What to work on -
Your answer should consist of each line below that includes the word "docs".

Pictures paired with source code

########

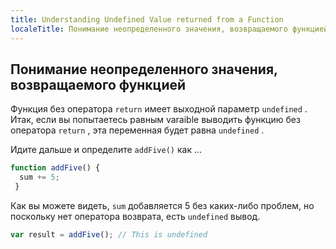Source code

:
 ```yaml
---
title: Understanding Undefined Value returned from a Function
localeTitle: Понимание неопределенного значения, возвращаемого функцией
---
```

## Понимание неопределенного значения, возвращаемого функцией

Функция без оператора `return` имеет выходной параметр `undefined` . Итак, если вы попытаетесь равным varaible выводить функцию без оператора `return` , эта переменная будет равна `undefined` .

Идите дальше и определите `addFive()` как ...

```javascript
function addFive() { 
  sum += 5; 
 } 
```

Как вы можете видеть, `sum` добавляется 5 без каких-либо проблем, но поскольку нет оператора возврата, есть `undefined` вывод.

```javascript
var result = addFive(); // This is undefined 

```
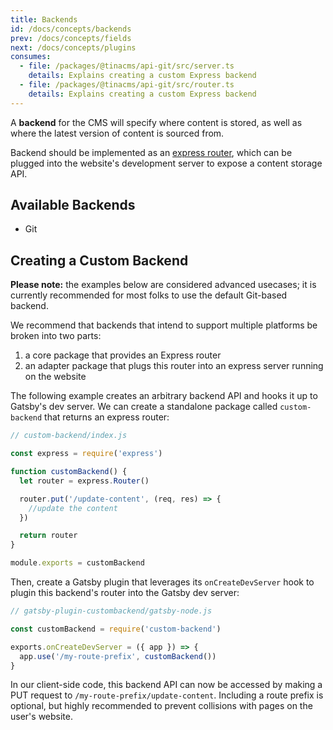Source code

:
 ```yaml
---
title: Backends
id: /docs/concepts/backends
prev: /docs/concepts/fields
next: /docs/concepts/plugins
consumes:
  - file: /packages/@tinacms/api-git/src/server.ts
    details: Explains creating a custom Express backend
  - file: /packages/@tinacms/api-git/src/router.ts
    details: Explains creating a custom Express backend
---
```


A **backend** for the CMS will specify where content is stored, as well as where the latest version of content is sourced from.

Backend should be implemented as an [express router](https://expressjs.com/en/guide/routing.html#express-router), which can be plugged into the website's development server to expose a content storage API.

## Available Backends

- Git

## Creating a Custom Backend

<tip> **Please note:** the examples below are considered advanced usecases; it is currently recommended for most folks to use the default Git-based backend.</tip>

We recommend that backends that intend to support multiple platforms be broken into two parts:

1. a core package that provides an Express router
2. an adapter package that plugs this router into an express server running on the website

The following example creates an arbitrary backend API and hooks it up to Gatsby's dev server. We can create a standalone package called `custom-backend` that returns an express router:

```javascript
// custom-backend/index.js

const express = require('express')

function customBackend() {
  let router = express.Router()

  router.put('/update-content', (req, res) => {
    //update the content
  })

  return router
}

module.exports = customBackend
```

Then, create a Gatsby plugin that leverages its `onCreateDevServer` hook to plugin this backend's router into the Gatsby dev server:

```javascript
// gatsby-plugin-custombackend/gatsby-node.js

const customBackend = require('custom-backend')

exports.onCreateDevServer = ({ app }) => {
  app.use('/my-route-prefix', customBackend())
}
```

In our client-side code, this backend API can now be accessed by making a PUT request to `/my-route-prefix/update-content`. Including a route prefix is optional, but highly recommended to prevent collisions with pages on the user's website.
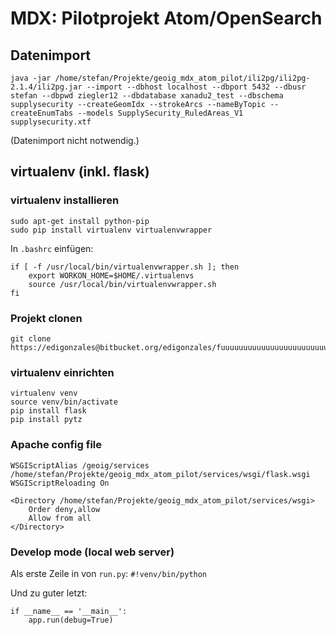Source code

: # MDX: Pilotprojekt Atom/OpenSearch

## Datenimport

```
java -jar /home/stefan/Projekte/geoig_mdx_atom_pilot/ili2pg/ili2pg-2.1.4/ili2pg.jar --import --dbhost localhost --dbport 5432 --dbusr stefan --dbpwd ziegler12 --dbdatabase xanadu2_test --dbschema supplysecurity --createGeomIdx --strokeArcs --nameByTopic --createEnumTabs --models SupplySecurity_RuledAreas_V1 supplysecurity.xtf

```
(Datenimport nicht notwendig.)

## virtualenv (inkl. flask)

### virtualenv installieren

```
sudo apt-get install python-pip
sudo pip install virtualenv virtualenvwrapper
```

In `.bashrc` einfügen:

```
if [ -f /usr/local/bin/virtualenvwrapper.sh ]; then
    export WORKON_HOME=$HOME/.virtualenvs
    source /usr/local/bin/virtualenvwrapper.sh
fi
```

### Projekt clonen

```
git clone https://edigonzales@bitbucket.org/edigonzales/fuuuuuuuuuuuuuuuuuuuuuuuuuu
```

### virtualenv einrichten

```
virtualenv venv
source venv/bin/activate
pip install flask
pip install pytz
```

### Apache config file

```
WSGIScriptAlias /geoig/services /home/stefan/Projekte/geoig_mdx_atom_pilot/services/wsgi/flask.wsgi
WSGIScriptReloading On

<Directory /home/stefan/Projekte/geoig_mdx_atom_pilot/services/wsgi>
    Order deny,allow
    Allow from all
</Directory>
```

### Develop mode (local web server)
Als erste Zeile in von `run.py`: `#!venv/bin/python`

Und zu guter letzt:

```
if __name__ == '__main__':
    app.run(debug=True)
```
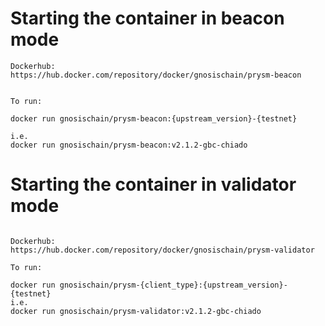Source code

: # Starting the container in beacon mode

```
Dockerhub: 
https://hub.docker.com/repository/docker/gnosischain/prysm-beacon


To run: 

docker run gnosischain/prysm-beacon:{upstream_version}-{testnet}

i.e. 
docker run gnosischain/prysm-beacon:v2.1.2-gbc-chiado

```

# Starting the container in validator mode

```

Dockerhub: 
https://hub.docker.com/repository/docker/gnosischain/prysm-validator

To run: 

docker run gnosischain/prysm-{client_type}:{upstream_version}-{testnet}
i.e.
docker run gnosischain/prysm-validator:v2.1.2-gbc-chiado

```
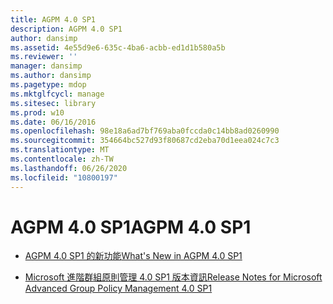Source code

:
 ```yaml
---
title: AGPM 4.0 SP1
description: AGPM 4.0 SP1
author: dansimp
ms.assetid: 4e55d9e6-635c-4ba6-acbb-ed1d1b580a5b
ms.reviewer: ''
manager: dansimp
ms.author: dansimp
ms.pagetype: mdop
ms.mktglfcycl: manage
ms.sitesec: library
ms.prod: w10
ms.date: 06/16/2016
ms.openlocfilehash: 98e18a6ad7bf769aba0fccda0c14bb8ad0260990
ms.sourcegitcommit: 354664bc527d93f80687cd2eba70d1eea024c7c3
ms.translationtype: MT
ms.contentlocale: zh-TW
ms.lasthandoff: 06/26/2020
ms.locfileid: "10800197"
---
```

# <span data-ttu-id="a0ff5-103">AGPM 4.0 SP1</span><span class="sxs-lookup"><span data-stu-id="a0ff5-103">AGPM 4.0 SP1</span></span>


-   [<span data-ttu-id="a0ff5-104">AGPM 4.0 SP1 的新功能</span><span class="sxs-lookup"><span data-stu-id="a0ff5-104">What's New in AGPM 4.0 SP1</span></span>](whats-new-in-agpm-40-sp1.md)

-   [<span data-ttu-id="a0ff5-105">Microsoft 進階群組原則管理 4.0 SP1 版本資訊</span><span class="sxs-lookup"><span data-stu-id="a0ff5-105">Release Notes for Microsoft Advanced Group Policy Management 4.0 SP1</span></span>](release-notes-for-microsoft-advanced-group-policy-management-40-sp1.md)

 

 





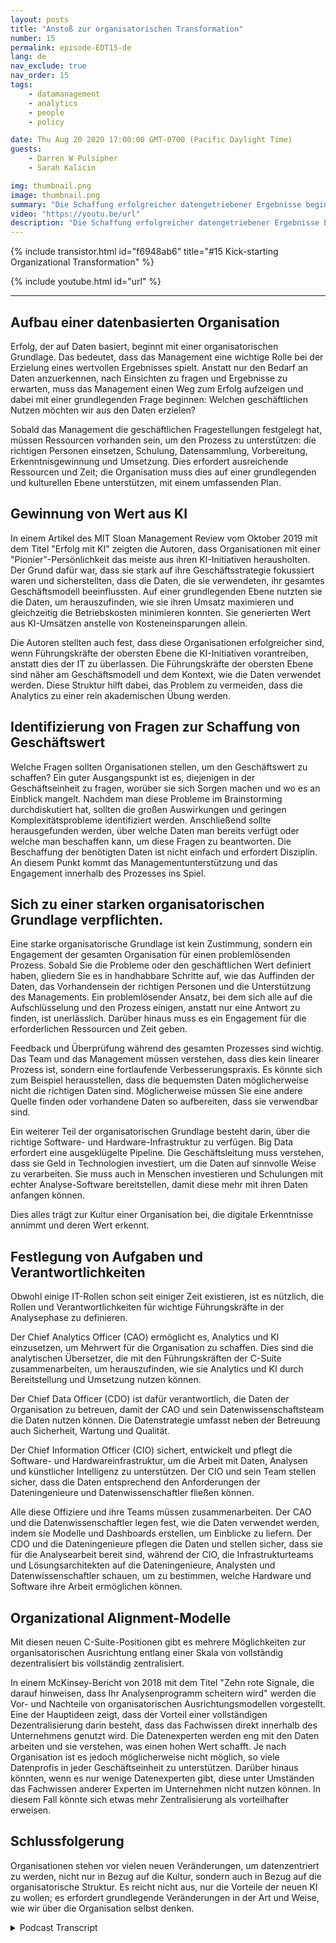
 ```yaml
---
layout: posts
title: "Anstoß zur organisatorischen Transformation"
number: 15
permalink: episode-EDT15-de
lang: de
nav_exclude: true
nav_order: 15
tags:
    - datamanagement
    - analytics
    - people
    - policy

date: Thu Aug 20 2020 17:00:00 GMT-0700 (Pacific Daylight Time)
guests:
    - Darren W Pulsipher
    - Sarah Kalicin

img: thumbnail.png
image: thumbnail.png
summary: "Die Schaffung erfolgreicher datengetriebener Ergebnisse beginnt mit einer starken organisatorischen Grundlage. Darren und sein Gast Sarah Kalicin, Lead Data Scientist Data Center Group Intel, diskutieren die Schlüsselaspekte dieser grundlegenden Veränderung."
video: "https://youtu.be/url"
description: "Die Schaffung erfolgreicher datengetriebener Ergebnisse beginnt mit einer starken organisatorischen Grundlage. Darren und sein Gast Sarah Kalicin, Lead Data Scientist Data Center Group Intel, diskutieren die Schlüsselaspekte dieser grundlegenden Veränderung."
---
```


<div>
{% include transistor.html id="f6948ab6" title="#15 Kick-starting Organizational Transformation" %}

{% include youtube.html id="url" %}
</div>

---

## Aufbau einer datenbasierten Organisation

Erfolg, der auf Daten basiert, beginnt mit einer organisatorischen Grundlage. Das bedeutet, dass das Management eine wichtige Rolle bei der Erzielung eines wertvollen Ergebnisses spielt. Anstatt nur den Bedarf an Daten anzuerkennen, nach Einsichten zu fragen und Ergebnisse zu erwarten, muss das Management einen Weg zum Erfolg aufzeigen und dabei mit einer grundlegenden Frage beginnen: Welchen geschäftlichen Nutzen möchten wir aus den Daten erzielen?

Sobald das Management die geschäftlichen Fragestellungen festgelegt hat, müssen Ressourcen vorhanden sein, um den Prozess zu unterstützen: die richtigen Personen einsetzen, Schulung, Datensammlung, Vorbereitung, Erkenntnisgewinnung und Umsetzung. Dies erfordert ausreichende Ressourcen und Zeit; die Organisation muss dies auf einer grundlegenden und kulturellen Ebene unterstützen, mit einem umfassenden Plan.

## Gewinnung von Wert aus KI

In einem Artikel des MIT Sloan Management Review vom Oktober 2019 mit dem Titel "Erfolg mit KI" zeigten die Autoren, dass Organisationen mit einer "Pionier"-Persönlichkeit das meiste aus ihren KI-Initiativen herausholten. Der Grund dafür war, dass sie stark auf ihre Geschäftsstrategie fokussiert waren und sicherstellten, dass die Daten, die sie verwendeten, ihr gesamtes Geschäftsmodell beeinflussten. Auf einer grundlegenden Ebene nutzten sie die Daten, um herauszufinden, wie sie ihren Umsatz maximieren und gleichzeitig die Betriebskosten minimieren konnten. Sie generierten Wert aus KI-Umsätzen anstelle von Kosteneinsparungen allein.

Die Autoren stellten auch fest, dass diese Organisationen erfolgreicher sind, wenn Führungskräfte der obersten Ebene die KI-Initiativen vorantreiben, anstatt dies der IT zu überlassen. Die Führungskräfte der obersten Ebene sind näher am Geschäftsmodell und dem Kontext, wie die Daten verwendet werden. Diese Struktur hilft dabei, das Problem zu vermeiden, dass die Analytics zu einer rein akademischen Übung werden.

## Identifizierung von Fragen zur Schaffung von Geschäftswert

Welche Fragen sollten Organisationen stellen, um den Geschäftswert zu schaffen? Ein guter Ausgangspunkt ist es, diejenigen in der Geschäftseinheit zu fragen, worüber sie sich Sorgen machen und wo es an Einblick mangelt. Nachdem man diese Probleme im Brainstorming durchdiskutiert hat, sollten die großen Auswirkungen und geringen Komplexitätsprobleme identifiziert werden. Anschließend sollte herausgefunden werden, über welche Daten man bereits verfügt oder welche man beschaffen kann, um diese Fragen zu beantworten. Die Beschaffung der benötigten Daten ist nicht einfach und erfordert Disziplin. An diesem Punkt kommt das Managementunterstützung und das Engagement innerhalb des Prozesses ins Spiel.

## Sich zu einer starken organisatorischen Grundlage verpflichten.

Eine starke organisatorische Grundlage ist kein Zustimmung, sondern ein Engagement der gesamten Organisation für einen problemlösenden Prozess. Sobald Sie die Probleme oder den geschäftlichen Wert definiert haben, gliedern Sie es in handhabbare Schritte auf, wie das Auffinden der Daten, das Vorhandensein der richtigen Personen und die Unterstützung des Managements. Ein problemlösender Ansatz, bei dem sich alle auf die Aufschlüsselung und den Prozess einigen, anstatt nur eine Antwort zu finden, ist unerlässlich. Darüber hinaus muss es ein Engagement für die erforderlichen Ressourcen und Zeit geben.

Feedback und Überprüfung während des gesamten Prozesses sind wichtig. Das Team und das Management müssen verstehen, dass dies kein linearer Prozess ist, sondern eine fortlaufende Verbesserungspraxis. Es könnte sich zum Beispiel herausstellen, dass die bequemsten Daten möglicherweise nicht die richtigen Daten sind. Möglicherweise müssen Sie eine andere Quelle finden oder vorhandene Daten so aufbereiten, dass sie verwendbar sind.

Ein weiterer Teil der organisatorischen Grundlage besteht darin, über die richtige Software- und Hardware-Infrastruktur zu verfügen. Big Data erfordert eine ausgeklügelte Pipeline. Die Geschäftsleitung muss verstehen, dass sie Geld in Technologien investiert, um die Daten auf sinnvolle Weise zu verarbeiten. Sie muss auch in Menschen investieren und Schulungen mit echter Analyse-Software bereitstellen, damit diese mehr mit ihren Daten anfangen können.

Dies alles trägt zur Kultur einer Organisation bei, die digitale Erkenntnisse annimmt und deren Wert erkennt.

## Festlegung von Aufgaben und Verantwortlichkeiten

Obwohl einige IT-Rollen schon seit einiger Zeit existieren, ist es nützlich, die Rollen und Verantwortlichkeiten für wichtige Führungskräfte in der Analysephase zu definieren.

Der Chief Analytics Officer (CAO) ermöglicht es, Analytics und KI einzusetzen, um Mehrwert für die Organisation zu schaffen. Dies sind die analytischen Übersetzer, die mit den Führungskräften der C-Suite zusammenarbeiten, um herauszufinden, wie sie Analytics und KI durch Bereitstellung und Umsetzung nutzen können.

Der Chief Data Officer (CDO) ist dafür verantwortlich, die Daten der Organisation zu betreuen, damit der CAO und sein Datenwissenschaftsteam die Daten nutzen können. Die Datenstrategie umfasst neben der Betreuung auch Sicherheit, Wartung und Qualität.

Der Chief Information Officer (CIO) sichert, entwickelt und pflegt die Software- und Hardwareinfrastruktur, um die Arbeit mit Daten, Analysen und künstlicher Intelligenz zu unterstützen. Der CIO und sein Team stellen sicher, dass die Daten entsprechend den Anforderungen der Dateningenieure und Datenwissenschaftler fließen können.

Alle diese Offiziere und ihre Teams müssen zusammenarbeiten. Der CAO und die Datenwissenschaftler legen fest, wie die Daten verwendet werden, indem sie Modelle und Dashboards erstellen, um Einblicke zu liefern. Der CDO und die Dateningenieure pflegen die Daten und stellen sicher, dass sie für die Analysearbeit bereit sind, während der CIO, die Infrastrukturteams und Lösungsarchitekten auf die Dateningenieure, Analysten und Datenwissenschaftler schauen, um zu bestimmen, welche Hardware und Software ihre Arbeit ermöglichen können.

## Organizational Alignment-Modelle

Mit diesen neuen C-Suite-Positionen gibt es mehrere Möglichkeiten zur organisatorischen Ausrichtung entlang einer Skala von vollständig dezentralisiert bis vollständig zentralisiert.

In einem McKinsey-Bericht von 2018 mit dem Titel "Zehn rote Signale, die darauf hinweisen, dass Ihr Analysenprogramm scheitern wird" werden die Vor- und Nachteile von organisatorischen Ausrichtungsmodellen vorgestellt. Eine der Hauptideen zeigt, dass der Vorteil einer vollständigen Dezentralisierung darin besteht, dass das Fachwissen direkt innerhalb des Unternehmens genutzt wird. Die Datenexperten werden eng mit den Daten arbeiten und sie verstehen, was einen hohen Wert schafft. Je nach Organisation ist es jedoch möglicherweise nicht möglich, so viele Datenprofis in jeder Geschäftseinheit zu unterstützen. Darüber hinaus könnten, wenn es nur wenige Datenexperten gibt, diese unter Umständen das Fachwissen anderer Experten im Unternehmen nicht nutzen können. In diesem Fall könnte sich etwas mehr Zentralisierung als vorteilhafter erweisen.

## Schlussfolgerung

Organisationen stehen vor vielen neuen Veränderungen, um datenzentriert zu werden, nicht nur in Bezug auf die Kultur, sondern auch in Bezug auf die organisatorische Struktur. Es reicht nicht aus, nur die Vorteile der neuen KI zu wollen; es erfordert grundlegende Veränderungen in der Art und Weise, wie wir über die Organisation selbst denken.



<details>
<summary> Podcast Transcript </summary>

<p></p>

</details>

########

Task answer -
id: /docs/concepts/backends
prev: /docs/concepts/fields
next: /docs/concepts/plugins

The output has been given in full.